Les combats d’un homme certain et de certaines femmes.
Chères spectatrices, chers spectateurs,
Richard Loving, le héros du dernier film de Jeff Nichols, est certain de sa légitimité, de son bon droit, et surtout de son amour pour Mildred, sa femme. Ensemble, ils se battront pour faire admettre leur amour multicolore à l’Amérique raciste. Dans Certain Women (Certaines Femmes), Kelly Reichardt poursuit son œuvre singulière en dressant le portrait de quatre filles qui se débattent dans un monde compliqué. Deux films seulement au programme de cette semaine, avec Old Joy, rescapé du Cycle Kelly Reichardt et l’inusable Freaks, et un événement, en l’occurrence un Ciné-club Univers Convergents le mardi 28 février.

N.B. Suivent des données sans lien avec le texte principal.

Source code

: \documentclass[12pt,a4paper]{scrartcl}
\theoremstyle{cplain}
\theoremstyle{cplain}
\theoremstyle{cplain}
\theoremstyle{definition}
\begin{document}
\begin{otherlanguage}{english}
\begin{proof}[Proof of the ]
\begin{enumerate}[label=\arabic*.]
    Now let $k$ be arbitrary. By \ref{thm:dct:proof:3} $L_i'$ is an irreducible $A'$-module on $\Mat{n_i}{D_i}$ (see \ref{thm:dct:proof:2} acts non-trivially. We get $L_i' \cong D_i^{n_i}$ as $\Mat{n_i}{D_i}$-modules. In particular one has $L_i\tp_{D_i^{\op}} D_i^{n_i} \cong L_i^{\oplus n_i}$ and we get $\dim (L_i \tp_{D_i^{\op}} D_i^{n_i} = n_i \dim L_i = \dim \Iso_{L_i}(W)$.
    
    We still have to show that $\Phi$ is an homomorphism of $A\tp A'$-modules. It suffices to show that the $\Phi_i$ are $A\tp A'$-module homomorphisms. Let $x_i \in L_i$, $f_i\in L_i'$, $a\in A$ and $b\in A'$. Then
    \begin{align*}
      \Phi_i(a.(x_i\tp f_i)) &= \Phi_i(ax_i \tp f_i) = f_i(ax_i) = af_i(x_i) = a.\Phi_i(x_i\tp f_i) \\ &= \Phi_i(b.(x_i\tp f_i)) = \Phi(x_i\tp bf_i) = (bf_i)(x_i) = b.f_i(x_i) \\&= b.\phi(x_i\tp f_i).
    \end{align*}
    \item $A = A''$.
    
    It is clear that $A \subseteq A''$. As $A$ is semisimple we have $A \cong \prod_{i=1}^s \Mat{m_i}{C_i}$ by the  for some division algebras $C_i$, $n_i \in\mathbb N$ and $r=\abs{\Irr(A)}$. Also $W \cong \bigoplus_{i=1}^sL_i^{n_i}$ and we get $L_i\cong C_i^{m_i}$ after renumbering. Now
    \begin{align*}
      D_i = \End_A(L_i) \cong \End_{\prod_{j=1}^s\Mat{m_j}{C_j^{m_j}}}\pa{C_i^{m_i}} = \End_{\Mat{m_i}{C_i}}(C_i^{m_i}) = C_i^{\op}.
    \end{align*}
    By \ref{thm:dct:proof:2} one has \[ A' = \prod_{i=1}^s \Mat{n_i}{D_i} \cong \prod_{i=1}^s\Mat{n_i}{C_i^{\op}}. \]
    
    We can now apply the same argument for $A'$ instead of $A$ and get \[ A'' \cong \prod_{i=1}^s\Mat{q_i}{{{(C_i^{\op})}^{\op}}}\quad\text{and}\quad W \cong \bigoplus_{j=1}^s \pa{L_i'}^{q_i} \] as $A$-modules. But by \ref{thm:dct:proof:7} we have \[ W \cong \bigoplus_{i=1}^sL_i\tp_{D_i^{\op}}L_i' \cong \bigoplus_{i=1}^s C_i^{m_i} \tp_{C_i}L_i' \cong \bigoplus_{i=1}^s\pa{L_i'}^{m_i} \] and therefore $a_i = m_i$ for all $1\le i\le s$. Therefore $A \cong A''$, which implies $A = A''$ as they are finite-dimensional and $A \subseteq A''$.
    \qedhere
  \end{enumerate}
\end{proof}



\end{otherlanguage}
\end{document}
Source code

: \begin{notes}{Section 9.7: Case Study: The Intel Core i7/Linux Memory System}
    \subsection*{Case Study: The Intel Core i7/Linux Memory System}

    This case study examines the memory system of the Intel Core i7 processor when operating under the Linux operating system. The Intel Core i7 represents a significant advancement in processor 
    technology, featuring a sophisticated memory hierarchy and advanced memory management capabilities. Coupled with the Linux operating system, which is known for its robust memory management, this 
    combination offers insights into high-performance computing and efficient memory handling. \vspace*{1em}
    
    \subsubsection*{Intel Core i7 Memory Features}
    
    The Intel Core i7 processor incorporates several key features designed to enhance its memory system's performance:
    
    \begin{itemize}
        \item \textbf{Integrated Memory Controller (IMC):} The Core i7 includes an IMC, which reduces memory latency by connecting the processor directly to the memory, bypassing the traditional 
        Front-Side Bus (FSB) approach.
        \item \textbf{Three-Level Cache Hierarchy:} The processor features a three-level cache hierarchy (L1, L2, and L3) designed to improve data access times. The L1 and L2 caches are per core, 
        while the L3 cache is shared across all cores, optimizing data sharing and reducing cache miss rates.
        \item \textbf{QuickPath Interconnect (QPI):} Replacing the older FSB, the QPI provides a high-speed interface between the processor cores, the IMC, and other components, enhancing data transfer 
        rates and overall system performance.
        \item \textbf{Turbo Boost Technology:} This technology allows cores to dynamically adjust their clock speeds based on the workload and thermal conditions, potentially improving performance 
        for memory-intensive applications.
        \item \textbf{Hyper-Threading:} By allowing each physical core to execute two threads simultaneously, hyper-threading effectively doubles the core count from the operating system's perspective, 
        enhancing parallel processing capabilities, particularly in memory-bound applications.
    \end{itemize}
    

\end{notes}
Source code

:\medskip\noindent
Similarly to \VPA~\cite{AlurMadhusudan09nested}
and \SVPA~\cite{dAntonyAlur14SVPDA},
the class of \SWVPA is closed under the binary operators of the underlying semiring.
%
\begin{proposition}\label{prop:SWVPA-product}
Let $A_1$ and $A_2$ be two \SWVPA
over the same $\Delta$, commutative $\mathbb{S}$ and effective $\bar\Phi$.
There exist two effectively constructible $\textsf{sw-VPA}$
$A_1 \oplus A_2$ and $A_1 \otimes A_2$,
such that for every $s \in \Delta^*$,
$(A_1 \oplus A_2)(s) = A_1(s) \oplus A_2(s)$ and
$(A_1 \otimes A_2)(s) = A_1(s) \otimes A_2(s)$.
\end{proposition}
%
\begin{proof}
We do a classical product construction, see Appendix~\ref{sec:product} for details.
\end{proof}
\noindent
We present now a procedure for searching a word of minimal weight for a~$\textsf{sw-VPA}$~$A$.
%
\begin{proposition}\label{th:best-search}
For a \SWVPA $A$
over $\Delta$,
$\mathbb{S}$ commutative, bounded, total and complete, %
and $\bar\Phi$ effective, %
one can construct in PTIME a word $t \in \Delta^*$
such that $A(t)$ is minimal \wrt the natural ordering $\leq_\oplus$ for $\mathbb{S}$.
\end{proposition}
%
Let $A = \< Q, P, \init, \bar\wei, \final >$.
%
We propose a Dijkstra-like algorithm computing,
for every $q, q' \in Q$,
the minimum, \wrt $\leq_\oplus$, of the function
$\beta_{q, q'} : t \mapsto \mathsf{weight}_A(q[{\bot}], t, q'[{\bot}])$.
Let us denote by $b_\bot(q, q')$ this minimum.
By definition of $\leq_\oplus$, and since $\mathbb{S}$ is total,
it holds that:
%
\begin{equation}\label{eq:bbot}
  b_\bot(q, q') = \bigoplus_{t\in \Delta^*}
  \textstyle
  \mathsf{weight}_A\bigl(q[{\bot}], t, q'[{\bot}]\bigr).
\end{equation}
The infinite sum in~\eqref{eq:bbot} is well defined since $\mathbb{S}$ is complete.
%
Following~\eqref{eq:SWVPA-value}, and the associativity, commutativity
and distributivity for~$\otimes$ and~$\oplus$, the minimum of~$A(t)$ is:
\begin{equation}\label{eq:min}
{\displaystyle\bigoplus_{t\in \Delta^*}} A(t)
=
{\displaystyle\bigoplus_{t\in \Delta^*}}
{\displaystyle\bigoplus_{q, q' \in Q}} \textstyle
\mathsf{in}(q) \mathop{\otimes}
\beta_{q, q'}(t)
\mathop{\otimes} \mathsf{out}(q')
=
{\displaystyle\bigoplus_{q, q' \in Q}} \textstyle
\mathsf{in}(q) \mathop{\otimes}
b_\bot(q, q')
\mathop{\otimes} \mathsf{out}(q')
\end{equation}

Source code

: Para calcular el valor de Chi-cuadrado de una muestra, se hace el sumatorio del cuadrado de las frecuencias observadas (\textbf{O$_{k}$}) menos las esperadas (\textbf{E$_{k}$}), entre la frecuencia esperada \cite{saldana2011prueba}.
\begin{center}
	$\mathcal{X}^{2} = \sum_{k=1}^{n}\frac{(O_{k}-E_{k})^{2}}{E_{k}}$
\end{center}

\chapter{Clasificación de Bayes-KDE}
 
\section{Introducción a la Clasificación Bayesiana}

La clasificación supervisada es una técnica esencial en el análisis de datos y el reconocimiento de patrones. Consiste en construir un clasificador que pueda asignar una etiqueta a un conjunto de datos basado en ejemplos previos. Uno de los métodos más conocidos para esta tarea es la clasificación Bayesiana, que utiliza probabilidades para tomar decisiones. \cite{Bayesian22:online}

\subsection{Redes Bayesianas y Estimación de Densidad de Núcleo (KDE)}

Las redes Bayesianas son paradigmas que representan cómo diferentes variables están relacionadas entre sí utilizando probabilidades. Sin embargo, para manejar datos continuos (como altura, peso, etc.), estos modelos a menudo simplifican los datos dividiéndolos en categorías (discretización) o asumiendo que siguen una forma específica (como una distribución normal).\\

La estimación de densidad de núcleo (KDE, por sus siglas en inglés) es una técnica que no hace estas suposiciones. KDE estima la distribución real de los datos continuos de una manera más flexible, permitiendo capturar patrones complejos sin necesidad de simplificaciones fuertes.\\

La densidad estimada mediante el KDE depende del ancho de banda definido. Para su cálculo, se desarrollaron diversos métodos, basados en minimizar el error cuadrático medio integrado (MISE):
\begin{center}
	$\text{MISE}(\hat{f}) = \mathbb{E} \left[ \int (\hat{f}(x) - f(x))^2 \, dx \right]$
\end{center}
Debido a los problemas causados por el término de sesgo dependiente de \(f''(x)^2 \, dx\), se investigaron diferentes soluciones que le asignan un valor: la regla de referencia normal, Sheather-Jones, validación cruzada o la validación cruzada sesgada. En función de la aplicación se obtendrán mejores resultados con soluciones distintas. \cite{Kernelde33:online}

Kelly Reichardt fait travailler ses acteurs dans la sobriété. Cette jeune cinéaste résolument indépendante sait laisser les plans durer et le silence s’installer pour faire passer l’émotion. Elle a bénéficié d’un casting trois étoiles pour son nouveau film qui sort cette semaine. Michelle Williams, Laura Dern, Kristen Stewart et la toute jeune et formidable Lily Gladstone, sont ses Certaines Femmes qui font face à leur vie pas simple au fin fond du Montana, un état rural et dur. Certain Women est un monument de maitrise, aux cadres éblouissants, à l’image d’une beauté brute et sauvage accentuée par le tournage en 16mm. On aura paradoxalement rarement vu des personnages aussi fragiles, isolés et bouleversants dans le cinéma américain contemporain. Un film et une auteure à découvrir donc, et que nous sommes heureux de soutenir. Notez d’ailleurs que Old Joy, l’un de ses précédents films, est visible mercredi.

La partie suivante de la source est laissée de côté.